TASK DETAILS
Using the data that follows, return exactly the lines from the one that contains "of your choice." through the one that contains "or the walls.", ends included.

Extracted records
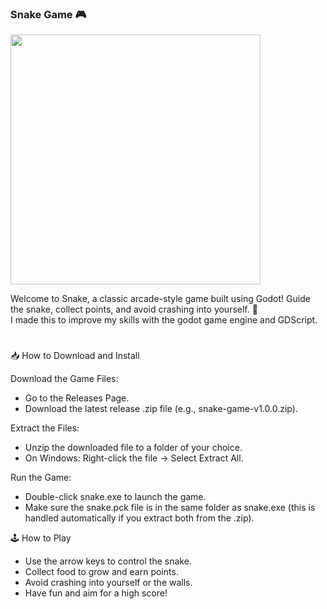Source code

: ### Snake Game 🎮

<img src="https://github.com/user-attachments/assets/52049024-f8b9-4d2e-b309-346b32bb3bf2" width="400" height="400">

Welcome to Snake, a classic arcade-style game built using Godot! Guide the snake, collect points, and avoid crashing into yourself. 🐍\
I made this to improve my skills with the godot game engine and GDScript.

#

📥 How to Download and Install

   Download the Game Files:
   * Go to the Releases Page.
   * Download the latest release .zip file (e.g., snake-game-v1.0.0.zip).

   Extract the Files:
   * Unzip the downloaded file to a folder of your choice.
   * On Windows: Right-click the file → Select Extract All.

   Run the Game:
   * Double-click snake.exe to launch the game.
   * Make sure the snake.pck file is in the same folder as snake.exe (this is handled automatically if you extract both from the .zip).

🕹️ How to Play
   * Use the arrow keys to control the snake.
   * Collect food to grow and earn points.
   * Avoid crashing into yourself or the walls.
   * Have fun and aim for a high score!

---

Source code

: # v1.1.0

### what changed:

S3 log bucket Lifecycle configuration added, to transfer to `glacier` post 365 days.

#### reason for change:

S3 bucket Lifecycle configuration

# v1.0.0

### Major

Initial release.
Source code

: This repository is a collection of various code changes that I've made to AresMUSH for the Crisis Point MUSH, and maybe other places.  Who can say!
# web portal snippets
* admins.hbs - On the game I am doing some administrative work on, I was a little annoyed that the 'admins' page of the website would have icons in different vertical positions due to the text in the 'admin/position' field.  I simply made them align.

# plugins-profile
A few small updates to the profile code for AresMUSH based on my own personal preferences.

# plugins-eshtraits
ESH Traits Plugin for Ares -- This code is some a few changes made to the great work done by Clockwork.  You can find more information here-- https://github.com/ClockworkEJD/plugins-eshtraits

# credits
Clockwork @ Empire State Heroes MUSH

RESPONSE
   * Unzip the downloaded file to a folder of your choice.
   * On Windows: Right-click the file → Select Extract All.

   Run the Game:
   * Double-click snake.exe to launch the game.
   * Make sure the snake.pck file is in the same folder as snake.exe (this is handled automatically if you extract both from the .zip).

🕹️ How to Play
   * Use the arrow keys to control the snake.
   * Collect food to grow and earn points.
   * Avoid crashing into yourself or the walls.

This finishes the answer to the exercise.